### Task instructions
Whenever a picture appears, leave it out while repeating all the other data exactly.

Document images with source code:
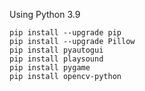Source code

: Using Python 3.9

```
pip install --upgrade pip
pip install --upgrade Pillow
pip install pyautogui
pip install playsound
pip install pygame
pip install opencv-python
```
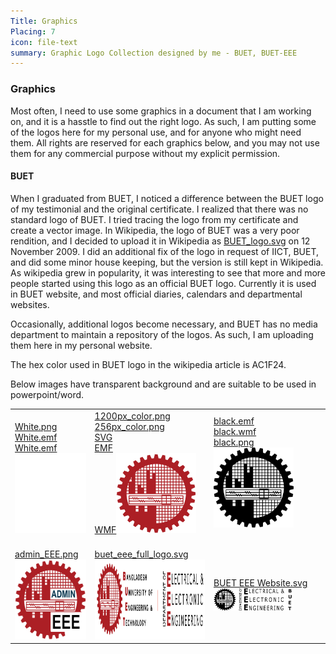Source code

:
 ```yaml
---
Title: Graphics
Placing: 7
icon: file-text
summary: Graphic Logo Collection designed by me - BUET, BUET-EEE
---
```


### Graphics
Most often, I need to use some graphics in a document that I am working on, and it is a hasstle to find out the right logo. As such, I am putting some of the logos here for my personal use, and for anyone who might need them. All rights are reserved for each graphics below, and you may not use them for any commercial purpose without my explicit permission.

#### BUET
When I graduated from BUET, I noticed a difference between the BUET logo of my testimonial and the original certificate. I realized that there was no standard logo of BUET. I tried tracing the logo from my certificate and create a vector image. In Wikipedia, the logo of BUET was a very poor rendition, and I decided to upload it in Wikipedia as [BUET_logo.svg](https://en.wikipedia.org/w/index.php?title=File:BUET_LOGO.svg&offset=&limit=500) on 12 November 2009.  I did an additional fix of the logo in request of IICT, BUET, and did some minor house keeping, but the version is still kept in Wikipedia. As wikipedia grew in popularity, it was interesting to see that more and more people started using this logo as an official BUET logo. Currently it is used in BUET website, and most official diaries, calendars and departmental websites. 

Occasionally, additional logos become necessary, and BUET has no media department to maintain a repository of the logos. As such, I am uploading them here in my personal website.

The hex color used in BUET logo in the wikipedia article is AC1F24.

Below images have transparent background and are suitable to be used in powerpoint/word.

|          |     |    |
|--------------|-----------|------------|
|  [White.png](BUET_logo_white.png) <br/>  [White.emf](BUET_logo_white.emf) <br/> [White.emf](BUET_logo_white.emf) <br/> <img src="BUET_logo_white.png" width="128" height="128" style="background-color: #ac1f24" />    |   [1200px_color.png](BUET_logo_1200px_color.png) <br/> [256px_color.png](BUET_logo_256px_color.png) <br/>[SVG](BUET_logo_color.svg) </br> [EMF](BUET_logo_color.emf) <br/> [WMF](BUET_logo_color.wmf)<img src="BUET_logo_256px_color.png" width="128" height="128" />   <br/> <br/>   | [black.emf](BUET_logo_black.emf) <br/> [black.wmf](BUET_logo_black.wmf)  <br/> [black.png](BUET_logo_black-757px.png) <img src="BUET_logo_black-757px.png" width="128" height="128" />   <br/><br/>       |
| [admin_EEE.png](admin_EEE.png)   <br/> <img src="admin_EEE.png" width="128" height="128" />       | [buet_eee_full_logo.svg](buet_eee_full_logo.svg)  <br/> <img src="buet_eee_full_logo.svg" width="208" height="128" />   <br/>   | [BUET EEE Website.svg](bueteee_logo_black_grav.svg) <img src="bueteee_logo_black_grav.svg" width="128"  />       |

### Result of this exercise
Source code

: Using Python 3.9

```
pip install --upgrade pip
pip install --upgrade Pillow
pip install pyautogui
pip install playsound
pip install pygame
pip install opencv-python
```
Source code

:
 ```yaml
---
Title: Graphics
Placing: 7
icon: file-text
summary: Graphic Logo Collection designed by me - BUET, BUET-EEE
---
```


### Graphics
Most often, I need to use some graphics in a document that I am working on, and it is a hasstle to find out the right logo. As such, I am putting some of the logos here for my personal use, and for anyone who might need them. All rights are reserved for each graphics below, and you may not use them for any commercial purpose without my explicit permission.

#### BUET
When I graduated from BUET, I noticed a difference between the BUET logo of my testimonial and the original certificate. I realized that there was no standard logo of BUET. I tried tracing the logo from my certificate and create a vector image. In Wikipedia, the logo of BUET was a very poor rendition, and I decided to upload it in Wikipedia as [BUET_logo.svg](https://en.wikipedia.org/w/index.php?title=File:BUET_LOGO.svg&offset=&limit=500) on 12 November 2009.  I did an additional fix of the logo in request of IICT, BUET, and did some minor house keeping, but the version is still kept in Wikipedia. As wikipedia grew in popularity, it was interesting to see that more and more people started using this logo as an official BUET logo. Currently it is used in BUET website, and most official diaries, calendars and departmental websites. 

Occasionally, additional logos become necessary, and BUET has no media department to maintain a repository of the logos. As such, I am uploading them here in my personal website.

The hex color used in BUET logo in the wikipedia article is AC1F24.

Below images have transparent background and are suitable to be used in powerpoint/word.

|          |     |    |
|--------------|-----------|------------|
|  [White.png](BUET_logo_white.png) <br/>  [White.emf](BUET_logo_white.emf) <br/> [White.emf](BUET_logo_white.emf) <br/> <img src="BUET_logo_white.png" width="128" height="128" style="background-color: #ac1f24" />    |   [1200px_color.png](BUET_logo_1200px_color.png) <br/> [256px_color.png](BUET_logo_256px_color.png) <br/>[SVG](BUET_logo_color.svg) </br> [EMF](BUET_logo_color.emf) <br/> [WMF](BUET_logo_color.wmf)<img src="BUET_logo_256px_color.png" width="128" height="128" />   <br/> <br/>   | [black.emf](BUET_logo_black.emf) <br/> [black.wmf](BUET_logo_black.wmf)  <br/> [black.png](BUET_logo_black-757px.png) <img src="BUET_logo_black-757px.png" width="128" height="128" />   <br/><br/>       |
| [admin_EEE.png](admin_EEE.png)   <br/> <img src="admin_EEE.png" width="128" height="128" />       | [buet_eee_full_logo.svg](buet_eee_full_logo.svg)  <br/> <img src="buet_eee_full_logo.svg" width="208" height="128" />   <br/>   | [BUET EEE Website.svg](bueteee_logo_black_grav.svg) <img src="bueteee_logo_black_grav.svg" width="128"  />       |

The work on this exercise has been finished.